Inflazione più fredda in Eurolandia

Inflazione più fredda nella zona euro, ma con l’Italia che si muove controtendenza, mentre negli Stati Uniti l’aumento dei prezzi al consumo conferma la contenuta dinamica della parte core (al netto di alimentari ed energia). Resta ora da vedere quale valore verrà dato da Bce e Federal Reserve agli ultimi dati in chiave di politica monetaria. Secondo Eurostat, nel mese di ottobre l’inflazione all’interno dell’area euro è scesa al 2,5% dal 2,6% registrato a settembre. Fra i grandi Paesi Ue, l'Italia è l'unico a registrare un aumento sensibile dell'indice dei prezzi al consumo, dal 2,2% di settembre al 2,6% in ottobre.
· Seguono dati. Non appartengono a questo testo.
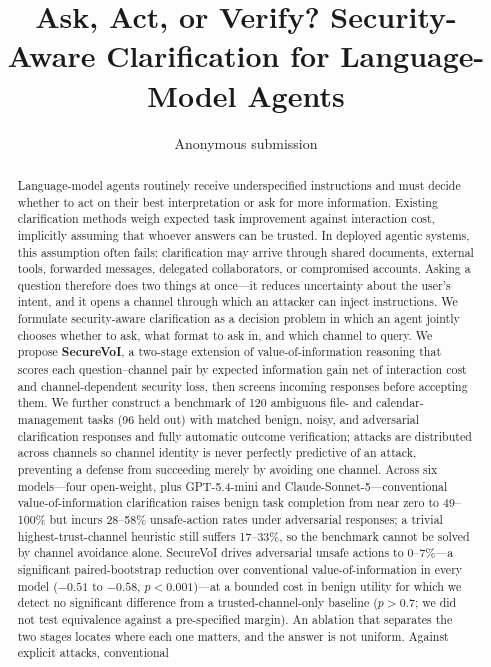 \documentclass[letterpaper]{article} %
\title{Ask, Act, or Verify? Security-Aware Clarification for
Language-Model Agents}
\author{Anonymous submission}
\begin{document}
\maketitle

\begin{abstract}
Language-model agents routinely receive underspecified instructions and must
decide whether to act on their best interpretation or ask for more information.
Existing clarification methods weigh expected task improvement against
interaction cost, implicitly assuming that whoever answers can be trusted. In
deployed agentic systems, this assumption often fails: clarification may arrive
through shared documents, external tools, forwarded messages, delegated
collaborators, or compromised accounts. Asking a question therefore does two
things at once---it reduces uncertainty about the user's intent, and it opens a
channel through which an attacker can inject instructions. We formulate
security-aware clarification as a decision problem in which an agent jointly
chooses whether to ask, what format to ask in, and which channel to query. We
propose \textbf{SecureVoI}, a two-stage extension of value-of-information
reasoning that scores each question--channel pair by expected information gain
net of interaction cost and channel-dependent security loss, then screens
incoming responses before accepting them. We further construct a benchmark of
120 ambiguous file- and calendar-management tasks (96 held out) with matched
benign, noisy, and adversarial clarification responses and fully automatic
outcome verification; attacks are distributed across channels so channel
identity is never perfectly predictive of an attack, preventing a defense from
succeeding merely by avoiding one channel. Across six models---four
open-weight, plus GPT-5.4-mini and Claude-Sonnet-5---conventional
value-of-information clarification raises benign task completion from near zero
to 49--100\% but incurs 28--58\% unsafe-action rates under adversarial
responses; a trivial highest-trust-channel heuristic still suffers 17--33\%, so
the benchmark cannot be solved by channel avoidance alone.
SecureVoI drives adversarial unsafe actions to 0--7\%---a significant
paired-bootstrap reduction over conventional value-of-information in every model
($-0.51$ to $-0.58$, $p<0.001$)---at a bounded cost in benign utility for which we detect no significant
difference from a trusted-channel-only baseline ($p>0.7$; we did not test
equivalence against a pre-specified margin).
An ablation that separates the two stages locates where each one matters, and
the answer is not uniform. Against explicit attacks, conventional

\end{abstract}
\end{document}
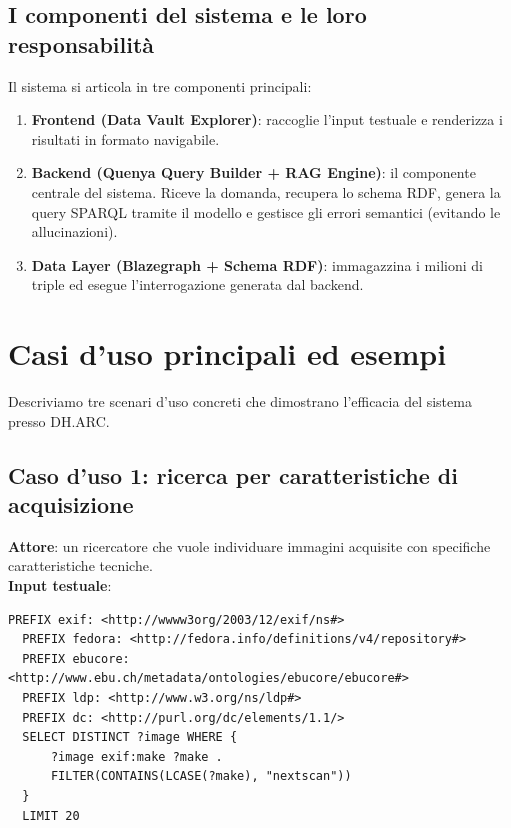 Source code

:     \subsection{I componenti del sistema e le loro responsabilità}\label{subsec:componenti}
        Il sistema si articola in tre componenti principali:
        \begin{enumerate}
            \item \textbf{Frontend (Data Vault Explorer)}: raccoglie l'input testuale e renderizza i risultati in formato navigabile.
            \item \textbf{Backend (Quenya Query Builder + RAG Engine)}: il componente centrale del sistema. Riceve la domanda, recupera lo schema RDF, genera la query SPARQL tramite il modello e gestisce gli errori semantici (evitando le allucinazioni).
            \item \textbf{Data Layer (Blazegraph + Schema RDF)}: immagazzina i milioni di triple ed esegue l'interrogazione generata dal backend.
        \end{enumerate}

\section{Casi d'uso principali ed esempi}\label{sec:casiduso}

    Descriviamo tre scenari d'uso concreti che dimostrano l'efficacia del sistema presso DH.ARC.\@
\newpage
    \subsection{Caso d'uso 1: ricerca per caratteristiche di acquisizione}\label{subsec:cu1}
        \textbf{Attore}: un ricercatore che vuole individuare immagini acquisite con specifiche caratteristiche tecniche.\\
        \textbf{Input testuale}: 
        \begin{center}
        \end{center}
        \vspace{0.5em}

        \begin{lstlisting}[language=sparql, caption=Caso d'uso 1: Query SPARQL generata e sanitizzata, basicstyle=\ttfamily\scriptsize, breaklines=true]
  PREFIX exif: <http://wwww3org/2003/12/exif/ns#>
  PREFIX fedora: <http://fedora.info/definitions/v4/repository#>
  PREFIX ebucore: <http://www.ebu.ch/metadata/ontologies/ebucore/ebucore#>
  PREFIX ldp: <http://www.w3.org/ns/ldp#>
  PREFIX dc: <http://purl.org/dc/elements/1.1/>
  SELECT DISTINCT ?image WHERE {
      ?image exif:make ?make .
      FILTER(CONTAINS(LCASE(?make), "nextscan"))
  }
  LIMIT 20\end{lstlisting}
Ciò è probabilmente dovuto a una sorta di sfasamento temporale, dal momento che nei mesi scorsi il costo della vita in Italia aveva avuto un andamento più contenuto rispetto a quello delle altre nazioni. Male anche la nostra bilancia commerciale, in rosso nei primi nove mesi per circa 7 miliardi di euro, il peggior dato dal settembre ’91. Negli Stati Uniti, i prezzi al consumo hanno invece registrato un aumento dello 0,2%, pari a un più 4,3% annuo; la parte core ha segnato un incremento dello 0,2% e del 2,1% tendenziale, un livello che secondo alcuni economisti appare ancora sotto controllo e tale da consentire alla Fed di proseguire nella fase di graduale rialzo dei tassi. Le previsioni collocano il costo del denaro Usa dall’attuale 4 al 4,50-4,75% entro la prima metà del 2006, quando la fase della stretta potrebbe esaurirsi.

Quanto alla Bce, secondo fonti di banche centrali citate dall’agenzia Market News International, il rialzo dei tassi di un quarto di punto è altamente probabile nel prossimo gennaio. A rendere meno probabile la mossa in dicembre sarebbero i disaccordi all’interno del board Bce su quando agire.